How do I extract specific text patterns from HTML using jsoup?

JSoup is a powerful Java library for parsing and manipulating HTML documents, making it an excellent choice for extracting specific text patterns from web pages. Whether you need to extract email addresses, phone numbers, prices, or any other structured data, jsoup provides multiple approaches to accomplish this task efficiently.
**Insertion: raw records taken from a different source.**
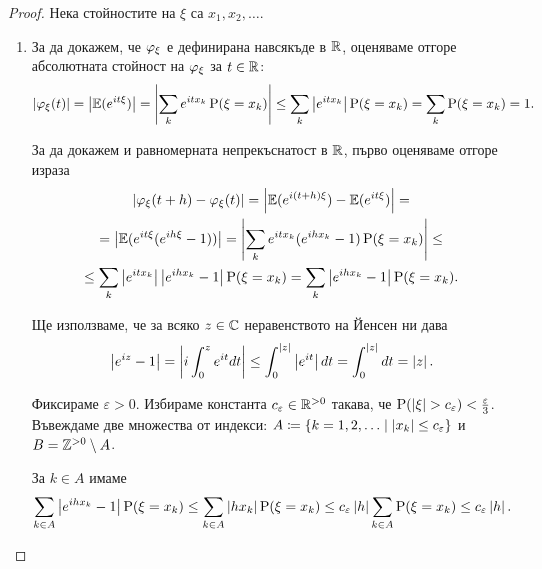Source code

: \documentclass[numbers=endperiod, DIV=15, bibliography=totocnumbered]{scrartcl}
\begin{document}
\begin{proof}
  Нека стойностите на $\xi$ са $x_1, x_2, \ldots$.

  \begin{enumerate}
    \item За да докажем, че $\varphi_\xi$ е дефинирана навсякъде в $\mathbb{R}$, оценяваме отгоре абсолютната стойност на $\varphi_\xi$ за $t \in \mathbb{R}$:
    \begin{displaymath}
      \left\vert \varphi_\xi(t) \right\vert
      =
      \left\vert \mathbb{E}(e^{it\xi}) \right\vert
      =
      \left\vert \sum_k e^{it x_k} \operatorname{P}(\xi = x_k) \right\vert
      \leq
      \sum_k \left\vert e^{it x_k} \right\vert \operatorname{P}(\xi = x_k)
      =
      \sum_k \operatorname{P}(\xi = x_k)
      =
      1.
    \end{displaymath}

    За да докажем и равномерната непрекъснатост в $\mathbb{R}$, първо оценяваме отгоре израза
    \begin{multline*}
      \left\vert \varphi_\xi(t + h) - \varphi_\xi(t) \right\vert
      =
      \left\vert \mathbb{E}(e^{i(t + h)\xi}) - \mathbb{E}(e^{it\xi}) \right\vert
      = \\ =
      \left\vert \mathbb{E}(e^{it\xi} (e^{ih\xi} - 1)) \right\vert
      =
      \left\vert \sum_k e^{it x_k} (e^{ih x_k} - 1) \operatorname{P}(\xi = x_k) \right\vert
      \leq \\ \leq
      \sum_k \left\vert e^{it x_k} \right\vert \left\vert e^{ih x_k} - 1 \right\vert \operatorname{P}(\xi = x_k)
      =
      \sum_k \left\vert e^{ih x_k} - 1 \right\vert \operatorname{P}(\xi = x_k).
    \end{multline*}

    Ще използваме, че за всяко $z \in \mathbb{C}$ неравенството на Йенсен ни дава
    \begin{displaymath}
      \left\vert e^{iz} - 1 \right\vert
      =
      \left\vert i \int_0^z e^{it} dt \right\vert
      \leq
      \int_0^{\left\vert z \right\vert} \left\vert e^{it} \right\vert dt
      =
      \int_0^{\left\vert z \right\vert} dt
      =
      \left\vert z \right\vert.
    \end{displaymath}

    Фиксираме $\varepsilon > 0$. Избираме константа $c_\varepsilon \in \mathbb{R}^{> 0}$ такава, че $\operatorname{P}(\left\vert \xi \right\vert > c_\varepsilon) < \frac \varepsilon 3$.
    Въвеждаме две множества от индекси: $A \coloneqq \{ k = 1, 2, \ldots \mid \left\vert x_k \right\vert \leq c_\varepsilon \}$ и $B = \mathbb{Z}^{> 0} \setminus A$.

    За $k \in A$ имаме
    \begin{displaymath}
      \sum_{k \in A} \left\vert e^{ih x_k} - 1 \right\vert \operatorname{P}(\xi = x_k)
      \leq
      \sum_{k \in A} \left\vert h x_k \right\vert \operatorname{P}(\xi = x_k)
      \leq
      c_\varepsilon \left\vert h \right\vert \sum_{k \in A} \operatorname{P}(\xi = x_k)
      \leq
      c_\varepsilon \left\vert h \right\vert.
    \end{displaymath}


\end{enumerate}
\end{proof}
\end{document}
Understanding Text Pattern Extraction in JSoup

Text pattern extraction involves identifying and retrieving specific data formats from HTML content. JSoup offers several methods to achieve this:

CSS Selector-based extraction - Using CSS selectors to target specific elements
Regular expression matching - Applying regex patterns to extracted text
Attribute-based filtering - Extracting patterns from element attributes
Combined approaches - Using multiple techniques together

Basic Setup and Dependencies

First, add jsoup to your Java project:

Maven Dependency

<dependency>
    <groupId>org.jsoup</groupId>
    <artifactId>jsoup</artifactId>
    <version>1.17.2</version>
</dependency>

Gradle Dependency

implementation 'org.jsoup:jsoup:1.17.2'

Extracting Text Patterns with CSS Selectors

The most straightforward approach is using CSS selectors to target specific elements containing your desired patterns.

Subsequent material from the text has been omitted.